Now the toughest part of having a new vinyl top installed is getting the trim back on the roof.  Specifically the drip rail molding trim is the tricky part.  Because the Stainless Steel molding is c-shaped in its cross section, you have to apply it to one edge and then force it over the second edge and it can take quite a bit of force which isn't good for very light gauge stainless steel!

We fabricated a tool using an old bottle opener - it's something that most everyone does, so really nothing new here.  Just bend the opener in a way that gives you good leverage so that you can move the molding down around the lower edge of the drip rail.  Always start at the back of the drip rail and work forward.  Also, you slip the top of the C cross section on the drip rail and rotate the molding over the bottom.

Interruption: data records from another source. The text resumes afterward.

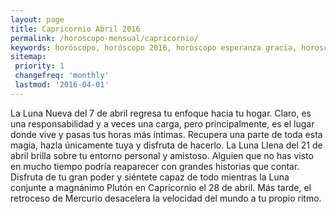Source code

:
 ```yaml
---
layout: page
title: Capricornio Abril 2016 
permalink: /horoscopo-mensual/capricornio/
keywords: horóscopo, horóscopo 2016, horóscopo esperanza gracia, horoscop, horóscopos gratis, horoscopo capricornio, horoscopo capricornio 2016, Tarot, Astrologia, Zodíaco, capricornio, horoscopo gratis, horoscopo del mes 
sitemap:
 priority: 1
 changefreq: 'monthly'
 lastmod: '2016-04-01'
---
```


 La Luna Nueva del 7 de abril regresa tu enfoque hacia tu hogar. Claro, es una responsabilidad y a veces una carga, pero principalmente, es el lugar donde vive y pasas tus horas más íntimas. Recupera una parte de toda esta magia, hazla únicamente tuya y disfruta de hacerlo. La Luna Llena del 21 de abril brilla sobre tu entorno personal y amistoso. Alguien que no has visto en mucho tiempo podría reaparecer con grandes historias que contar. Disfruta de tu gran poder y siéntete capaz de todo mientras la Luna conjunte a magnánimo Plutón en Capricornio el 28 de abril. Más tarde, el retroceso de Mercurio desacelera la velocidad del mundo a tu propio ritmo.
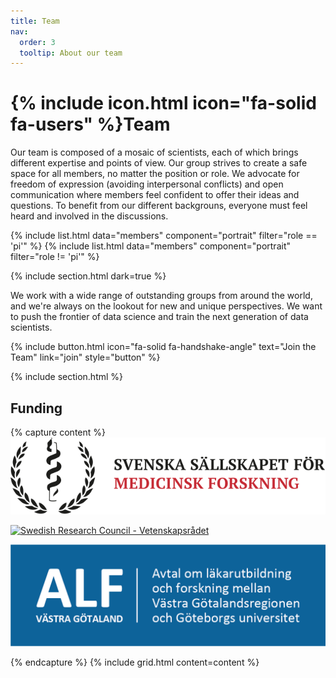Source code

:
 ```yaml
---
title: Team
nav:
  order: 3
  tooltip: About our team
---
```


# {% include icon.html icon="fa-solid fa-users" %}Team

Our team is composed of a mosaic of scientists, each of which brings different expertise and points of view. Our group strives to create a safe space for all members, no matter the position or role. We advocate for freedom of expression (avoiding interpersonal conflicts) and open communication where members feel confident to offer their ideas and questions. To benefit from our different backgrouns, everyone must feel heard and involved in the discussions. 

{% include list.html data="members" component="portrait" filter="role == 'pi'" %}
{% include list.html data="members" component="portrait" filter="role != 'pi'" %}

{% include section.html dark=true %}

We work with a wide range of outstanding groups from around the world, and we're always on the lookout for new and unique perspectives.
We want to push the frontier of data science and train the next generation of data scientists.

{%
  include button.html
  icon="fa-solid fa-handshake-angle"
  text="Join the Team"
  link="join"
  style="button"
%}

{% include section.html %}

## Funding

{% capture content %}
[![Swedish Society for Medical Research - Svenska Sällskapet för Medicinsk Forskning](/images/team/ssmf-logo-head.svg)](https://www.ssmf.se/)

[![Swedish Research Council - Vetenskapsrådet](/images/team/logotyp_vetenskapsrådet_liggande_sv.svg)](https://www.vr.se/)

[![ALF-Agreement concerning research and education of doctors](/images/team/alf.png)](https://www.alfvastragotaland.se/)

{% endcapture %}
{% include grid.html content=content %}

This process takes time a patience - something that is difficult to do at times.  Also remember, the drip rail molding for the 1970 Chevelle differs if you have a vinyl roof - it's a bit larger in cross section to accommodate the vinyl roof.  Using non- vinyl roof molding on a vinyl roof car just won't work.  We applied the original factory molding back to this car.  It had a few dings and dents that we tried to remove, but because this is a nice driver it has some very minor dings that can be seen at certain angles.  All trim was buffed with a wheel and green rouge before re-installation.

So with the drip rail molding installed, it's time to move to the body molding.  This molding is held on by studs and injection molded plastic clips the top trim snaps over.  It's not complicated and pretty straight forward.  The key is to apply the clips in a way they capture the vinyl as a bit of additional "safety" to keep the top in place.  The factory did it much the same way you see here.

And there you have it, with all the trim back on, a nice, new vinyl roof for the 1970 Chevelle SS.

So with the paint and vinyl top complete, it's now time for the mechanical restoration work to begin!